Good morning. It is my pleasure to be able to welcome you all to the harbour city and represent the Albanese Government here today, which has a proud track record when it comes to innovation in building our space capabilities.

I’d like to begin by acknowledging the traditional owners of the land the Gadigal peoples of the Eora Nation on which we meet today and pay my respects to their Elders, past, present. 

To the Eora peoples - the stars were in their dreaming stories the home of their ancestral beings guided their laws and traditions and they were indispensable to their daily lives as calendars for the prediction of seasons and weather. 

I also extend a special welcome to dignitaries, experts and industry leaders from India, Japan and the United States.

Many of the nations and industry groups represented here today work with Australia in space defence technology, research and innovation. 

We’ve done this recently with the Quad nations, by collaborating on ways to share satellite data on climate change, enhancing disaster preparedness, and to better manage extreme weather events within the Indo-Pacific region.    

You are all part of a great human endeavour the greatest human adventure – Space - its exploration and our quest to reach out into it and our striving to understand its deepest mysteries. 
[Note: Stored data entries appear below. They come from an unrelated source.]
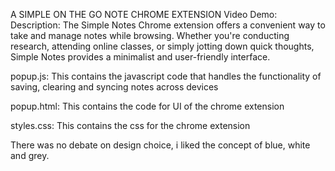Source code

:  A SIMPLE ON THE GO NOTE CHROME EXTENSION
  Video Demo:
  Description:
The Simple Notes Chrome extension offers a convenient way to take and manage notes while browsing. Whether you're conducting research, attending online classes, or simply jotting down quick thoughts, Simple Notes provides a minimalist and user-friendly interface. 

popup.js: This contains the javascript code that handles the functionality of saving, clearing and syncing notes across devices

popup.html: This contains the code for UI of the chrome extension

styles.css: This contains the css for the chrome extension

There was no debate on design choice, i liked the concept of blue, white and grey.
It is an endeavour that fires our human imagination. Space holds a deep abiding mystery for humanity - we have looked up to the stars throughout human history, young and old alike, and have asked the same questions:

What is out there? Are we alone? 

Hoping these questions may bring us a little closer to the meaning of our earthly lives - to our purpose in the universe. 
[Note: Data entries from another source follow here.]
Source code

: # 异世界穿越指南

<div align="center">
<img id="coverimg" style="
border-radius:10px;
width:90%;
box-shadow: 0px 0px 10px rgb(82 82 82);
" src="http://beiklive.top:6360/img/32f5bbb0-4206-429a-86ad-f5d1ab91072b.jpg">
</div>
So it has held for us great fear - but also a great source and well spring of inspiration. 

Our endeavour to reach the stars has been one that has been marked by sacrifice, but also by human triumphs felt by the entire world such as when the first human stepped on the moon 57 years ago. 

The stars eternal as they are look somewhat different to us today - we see space through the lens of our time - a time of great strategic competition, which offers both opportunity and significant challenges, and we are witnessing a new space race, driven by a combination of government and innovative private industry. That competition drives us forward and the pace of this technological change is impacting defence forces around the world... and no country is immune.

We live in a time where protecting peace means deterrence, and there is no greater investment in peace than our investment in boosting our capabilities here in Australia.   

As I have always said; our investment in defence is an investment in peace.

And our Government is protecting peace in our region by preparing our Defence Force for an increasingly complex and unpredictable geopolitical environment. 

We are doing this through the largest increase in defence spending since the end of the Second World War, investing an additional $70 billion over the decade.[1] 

And we are rapidly evolving our Australian Defence Force to be an integrated, focused force that will be positioned to safeguard Australia’s security and contribute to regional peace and prosperity. 

We are also investing in space, where technology is rapidly becoming indispensable to our daily lives.

But it is also increasingly fundamental to our defence - from communications, navigation and targeting, to climate monitoring and responses to disasters.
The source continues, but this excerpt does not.